Moscow denied responsibility for the rocket attack on Friday morning, which killed 52 and injured a further 109 people, according to the latest official count.

Six weeks into President Vladimir Putin's invasion, Moscow has shifted its focus to eastern and southern Ukraine after stiff resistance ended plans to swiftly capture the capital Kyiv.

The stop in Kramatorsk was being used as the main evacuation hub for refugees from the parts of the eastern Donbas region still under Ukrainian control.

Station closed

Twenty-four hours after the strike on Saturday morning, the train station was closed and the area cordoned off by police.

Cars charred by the explosion were still sat on the forecourt, while some of the station's blown-out windows had been boarded up.

A sizeable chunk of the rocket's twisted fuselage was still to be found on the grassy roundabout in front of the station.

In Kramatorsk, the night into Saturday and the morning were quiet.Regular heavy artillery explosions could be heard in the distance -- towards the frontline to the northwest -- but none nearby.

The city is now squeezed between the frontlines, to the south and east by the pro-Russian separatist statelets of Donetsk and Lugansk, and to the north by the advance of the Russian army.

The lines of engagement have been relatively stable but daily exchanges between opposing forces have been heated.

The civil-military authorities in Ukrainian-controlled regions of Donetsk and Lugansk, which make up the Donbas, have repeatedly called for civilians to leave the region for fear of a Russian move.

Trains and buses have been laid on for evacuees to leave the area, supported by the work of volunteers.

While the station in Kramatorsk is out of service, four trains are slated to leave from the nearby city of Slavyansk for the west of the country, according to the Ukrainian rail operator.

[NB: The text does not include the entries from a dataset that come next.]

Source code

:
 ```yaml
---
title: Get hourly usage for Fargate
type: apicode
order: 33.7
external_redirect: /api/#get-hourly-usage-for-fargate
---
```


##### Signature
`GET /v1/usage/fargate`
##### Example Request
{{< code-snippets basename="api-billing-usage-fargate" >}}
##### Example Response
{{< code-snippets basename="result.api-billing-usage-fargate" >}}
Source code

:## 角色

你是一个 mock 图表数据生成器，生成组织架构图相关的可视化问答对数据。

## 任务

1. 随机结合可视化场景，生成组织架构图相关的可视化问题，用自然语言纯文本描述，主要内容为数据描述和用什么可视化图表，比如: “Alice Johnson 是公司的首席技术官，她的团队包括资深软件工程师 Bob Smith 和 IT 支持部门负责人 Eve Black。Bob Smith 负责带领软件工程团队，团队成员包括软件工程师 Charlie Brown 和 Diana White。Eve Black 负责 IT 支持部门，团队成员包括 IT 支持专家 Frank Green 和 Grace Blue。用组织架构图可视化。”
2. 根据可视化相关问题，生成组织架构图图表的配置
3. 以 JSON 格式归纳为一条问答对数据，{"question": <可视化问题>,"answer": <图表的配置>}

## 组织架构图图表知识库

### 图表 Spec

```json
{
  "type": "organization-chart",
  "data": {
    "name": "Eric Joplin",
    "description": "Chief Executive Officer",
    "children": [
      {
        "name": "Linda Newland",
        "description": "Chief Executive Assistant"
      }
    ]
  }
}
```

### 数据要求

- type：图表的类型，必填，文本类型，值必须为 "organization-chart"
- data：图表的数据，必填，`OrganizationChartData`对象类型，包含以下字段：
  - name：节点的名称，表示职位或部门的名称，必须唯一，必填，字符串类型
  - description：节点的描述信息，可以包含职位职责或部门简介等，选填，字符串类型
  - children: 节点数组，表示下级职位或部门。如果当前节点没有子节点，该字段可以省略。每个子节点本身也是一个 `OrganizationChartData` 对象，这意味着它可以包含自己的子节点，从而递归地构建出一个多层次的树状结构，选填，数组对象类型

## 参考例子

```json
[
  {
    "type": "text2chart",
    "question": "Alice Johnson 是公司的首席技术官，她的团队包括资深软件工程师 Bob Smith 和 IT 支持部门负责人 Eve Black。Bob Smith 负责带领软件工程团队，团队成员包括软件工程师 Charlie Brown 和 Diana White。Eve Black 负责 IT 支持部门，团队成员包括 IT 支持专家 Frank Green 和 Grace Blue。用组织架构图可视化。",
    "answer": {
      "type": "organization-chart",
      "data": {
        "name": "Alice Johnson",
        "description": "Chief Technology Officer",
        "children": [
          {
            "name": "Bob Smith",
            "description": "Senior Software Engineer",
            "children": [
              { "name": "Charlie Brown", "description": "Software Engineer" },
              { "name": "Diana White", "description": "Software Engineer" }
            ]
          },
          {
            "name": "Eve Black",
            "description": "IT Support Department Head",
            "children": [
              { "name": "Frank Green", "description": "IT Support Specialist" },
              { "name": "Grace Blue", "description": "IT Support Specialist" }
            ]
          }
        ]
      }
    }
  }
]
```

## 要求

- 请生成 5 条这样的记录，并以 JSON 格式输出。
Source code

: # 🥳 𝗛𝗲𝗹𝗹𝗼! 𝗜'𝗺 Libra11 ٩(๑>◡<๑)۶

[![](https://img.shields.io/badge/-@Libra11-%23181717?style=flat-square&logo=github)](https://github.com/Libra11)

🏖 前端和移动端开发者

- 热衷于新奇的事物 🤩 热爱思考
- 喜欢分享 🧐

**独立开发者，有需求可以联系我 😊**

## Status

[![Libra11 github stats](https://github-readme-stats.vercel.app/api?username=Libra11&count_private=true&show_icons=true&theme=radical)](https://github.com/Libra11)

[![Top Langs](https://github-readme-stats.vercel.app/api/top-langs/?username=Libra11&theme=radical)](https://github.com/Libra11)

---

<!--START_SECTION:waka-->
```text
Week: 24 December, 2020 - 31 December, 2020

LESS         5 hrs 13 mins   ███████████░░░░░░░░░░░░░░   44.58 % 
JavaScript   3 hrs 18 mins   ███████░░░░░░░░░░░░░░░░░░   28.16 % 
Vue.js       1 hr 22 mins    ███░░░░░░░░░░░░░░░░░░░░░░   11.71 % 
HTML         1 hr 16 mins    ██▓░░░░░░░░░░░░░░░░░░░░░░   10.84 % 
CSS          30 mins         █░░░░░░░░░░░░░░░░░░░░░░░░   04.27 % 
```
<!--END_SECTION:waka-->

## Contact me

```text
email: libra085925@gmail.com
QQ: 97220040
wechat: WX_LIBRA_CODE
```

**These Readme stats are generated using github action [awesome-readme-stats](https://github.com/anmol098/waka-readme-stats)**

Other local trains are also set to run, though departure details have yet to be shared for security reasons.

Two-way street

Discreetly, evacuations have also continued in the other direction, by road towards the pro-Russian territories.

Convoys of cars, often old Russian-made Ladas with suitcases strapped to the roof, set off every day for the Russian-controlled zone to the north, with the tacit consent of Ukrainian forces manning checkpoints, an AFP journalist understood.

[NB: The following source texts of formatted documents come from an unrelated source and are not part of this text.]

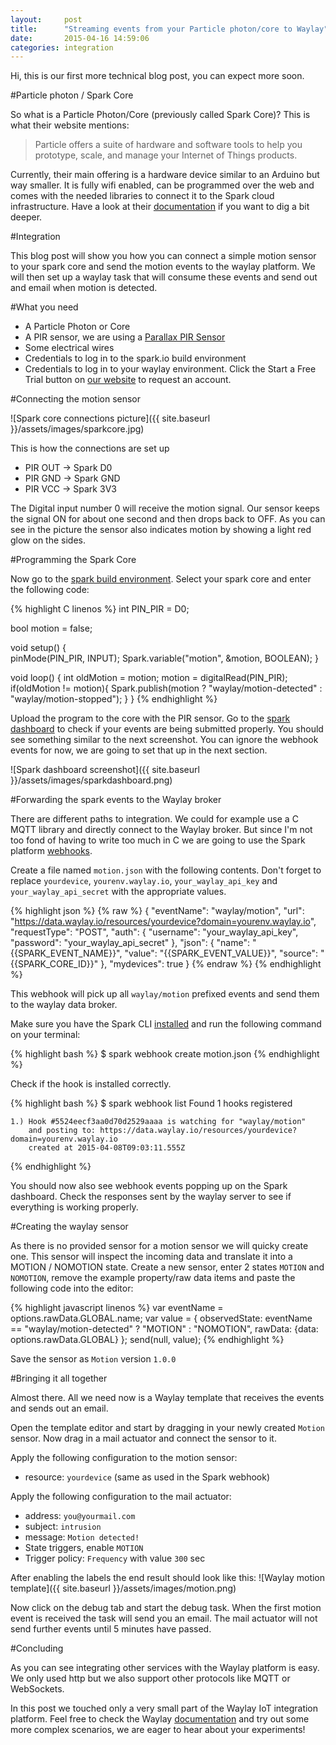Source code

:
 ```yaml
---
layout:     post
title:      "Streaming events from your Particle photon/core to Waylay"
date:       2015-04-16 14:59:06
categories: integration
---
```

Hi, this is our first more technical blog post, you can expect more soon.

#Particle photon / Spark Core

So what is a Particle Photon/Core (previously called Spark Core)?
This is what their website mentions:

> Particle offers a suite of hardware and software tools to help you
> prototype, scale, and manage your Internet of Things products.

Currently, their main offering is a hardware device similar to an Arduino but way smaller. It is fully wifi enabled, can be programmed over the web and comes with the needed libraries to connect it to the Spark cloud infrastructure. Have a look at their [documentation][sparkdocs] if you want to dig a bit deeper.

#Integration

This blog post will show you how you can connect a simple motion sensor to
your spark core and send the motion events to the waylay platform. We will then
set up a waylay task that will consume these events and send out and email when
motion is detected.

#What you need

* A Particle Photon or Core
* A PIR sensor, we are using a [Parallax PIR Sensor][parallax-pir]
* Some electrical wires
* Credentials to log in to the spark.io build environment
* Credentials to log in to your waylay environment. Click the Start a Free Trial button on [our website][waylayio] to request an account.

#Connecting the motion sensor

![Spark core connections picture]({{ site.baseurl }}/assets/images/sparkcore.jpg)

This is how the connections are set up

* PIR OUT &rarr; Spark D0
* PIR GND &rarr; Spark GND
* PIR VCC &rarr; Spark 3V3

The Digital input number 0 will receive the motion signal. Our sensor keeps the
signal ON for about one second and then drops back to OFF. As you can see in the
picture the sensor also indicates motion by showing a light red glow on the
sides.

#Programming the Spark Core

Now go to the [spark build environment][sparkdev]. Select your spark core and
enter the following code:

{% highlight C linenos %}
int PIN_PIR = D0;

bool motion = false;

void setup()
{  
    pinMode(PIN_PIR, INPUT);
    Spark.variable("motion", &motion, BOOLEAN);
}

void loop()
{
    int oldMotion = motion;
    motion = digitalRead(PIN_PIR);
    if(oldMotion != motion){
        Spark.publish(motion ? "waylay/motion-detected" : "waylay/motion-stopped");
    }
}
{% endhighlight %}

Upload the program to the core with the PIR sensor. Go to the
[spark dashboard][sparkdashboard] to check if your events are being submitted
properly. You should see something similar to the next screenshot. You can ignore the webhook events for now, we are going to set that up in the next section.

![Spark dashboard screenshot]({{ site.baseurl }}/assets/images/sparkdashboard.png)

#Forwarding the spark events to the Waylay broker

There are different paths to integration. We could for example use a C MQTT
library and directly connect to the Waylay broker. But since I'm not too fond
of having to write too much in C we are going to use the Spark platform
[webhooks][sparkwebhooks].

Create a file named `motion.json` with the following contents. Don't forget to
replace `yourdevice`, `yourenv.waylay.io`, `your_waylay_api_key` and `your_waylay_api_secret`
with the appropriate values.

{% highlight json %}
{% raw %}
{
  "eventName": "waylay/motion",
  "url": "https://data.waylay.io/resources/yourdevice?domain=yourenv.waylay.io",
  "requestType": "POST",
  "auth": {
    "username": "your_waylay_api_key",
    "password": "your_waylay_api_secret"
  },
  "json": {
        "name": "{{SPARK_EVENT_NAME}}",
        "value": "{{SPARK_EVENT_VALUE}}",
        "source": "{{SPARK_CORE_ID}}"
  },
  "mydevices": true
}
{% endraw %}
{% endhighlight %}

This webhook will pick up all `waylay/motion` prefixed events and send them to
the waylay data broker.

Make sure you have the Spark CLI [installed][sparkcli] and run the following
command on your terminal:

{% highlight bash %}
$ spark webhook create motion.json
{% endhighlight %}

Check if the hook is installed correctly.

{% highlight bash %}
$ spark webhook list
Found 1 hooks registered

    1.) Hook #5524eecf3aa0d70d2529aaaa is watching for "waylay/motion"
        and posting to: https://data.waylay.io/resources/yourdevice?domain=yourenv.waylay.io
        created at 2015-04-08T09:03:11.555Z
{% endhighlight %}  

You should now also see webhook events popping up on the Spark dashboard. Check
the responses sent by the waylay server to see if everything is working properly.

#Creating the waylay sensor

As there is no provided sensor for a motion sensor we will quicky create one.
This sensor will inspect the incoming data and translate it into a MOTION /
NOMOTION state.
Create a new sensor, enter 2 states `MOTION` and `NOMOTION`, remove the example
property/raw data items and paste the following code into the editor:

{% highlight javascript linenos %}
var eventName = options.rawData.GLOBAL.name;
var value = {
    observedState: eventName == "waylay/motion-detected" ? "MOTION" : "NOMOTION",
    rawData: {data: options.rawData.GLOBAL}
};
send(null, value);
{% endhighlight %}

Save the sensor as `Motion` version `1.0.0`

#Bringing it all together

Almost there. All we need now is a Waylay template that receives the events and
sends out an email.

Open the template editor and start by dragging in your newly created `Motion`
sensor. Now drag in a mail actuator and connect the sensor to it.

Apply the following configuration to the motion sensor:

* resource: `yourdevice` (same as used in the Spark webhook)

Apply the following configuration to the mail actuator:

* address: `you@yourmail.com`
* subject: `intrusion`
* message: `Motion detected!`
* State triggers, enable `MOTION`
* Trigger policy: `Frequency` with value `300` sec

After enabling the labels the end result should look like this:
![Waylay motion template]({{ site.baseurl }}/assets/images/motion.png)

Now click on the debug tab and start the debug task. When the first motion event
is received the task will send you an email. The mail actuator will not send
further events until 5 minutes have passed.

#Concluding

As you can see integrating other services with the Waylay platform is easy.
We only used http but we also support other protocols like MQTT or WebSockets.

In this post we touched only a very small part of the Waylay IoT integration
platform. Feel free to check the Waylay [documentation][waylaydocs] and try out some more
complex scenarios, we are eager to hear about your experiments!


[waylayio]:       https://www.waylay.io/
[waylaydocs]:     https://docs.waylay.io/
[sparkio]:        https://www.spark.io/
[sparkdocs]:      http://docs.spark.io/
[sparkdev]:       https://build.spark.io
[sparkdashboard]: https://dashboard.spark.io/
[sparkwebhooks]:  http://docs.spark.io/webhooks/
[sparkcli]:       http://docs.spark.io/cli
[parallax-pir]:   https://www.parallax.com/product/555-28027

"We are going there because we have relatives there.There is food, it's calm, there are no issues," a 30-year-old man travelling with his family told AFP.

"There are good and bad people on both sides," he said, exchanging Ukrainian currency for Russian rubles at the side of the road.

Once the industrial heartland of the Soviet Union, the former coal-mining region of Donbas, divided by war since 2014, is traditionally more favourable towards Russia.

Nostalgia for the Soviet era comes through in conversation with residents, who regret the closure of the region's big factories, and often reserve criticism for the government in Kyiv.

What is more, many of them, including women and children, do not intend to flee the arrival of Russian forces.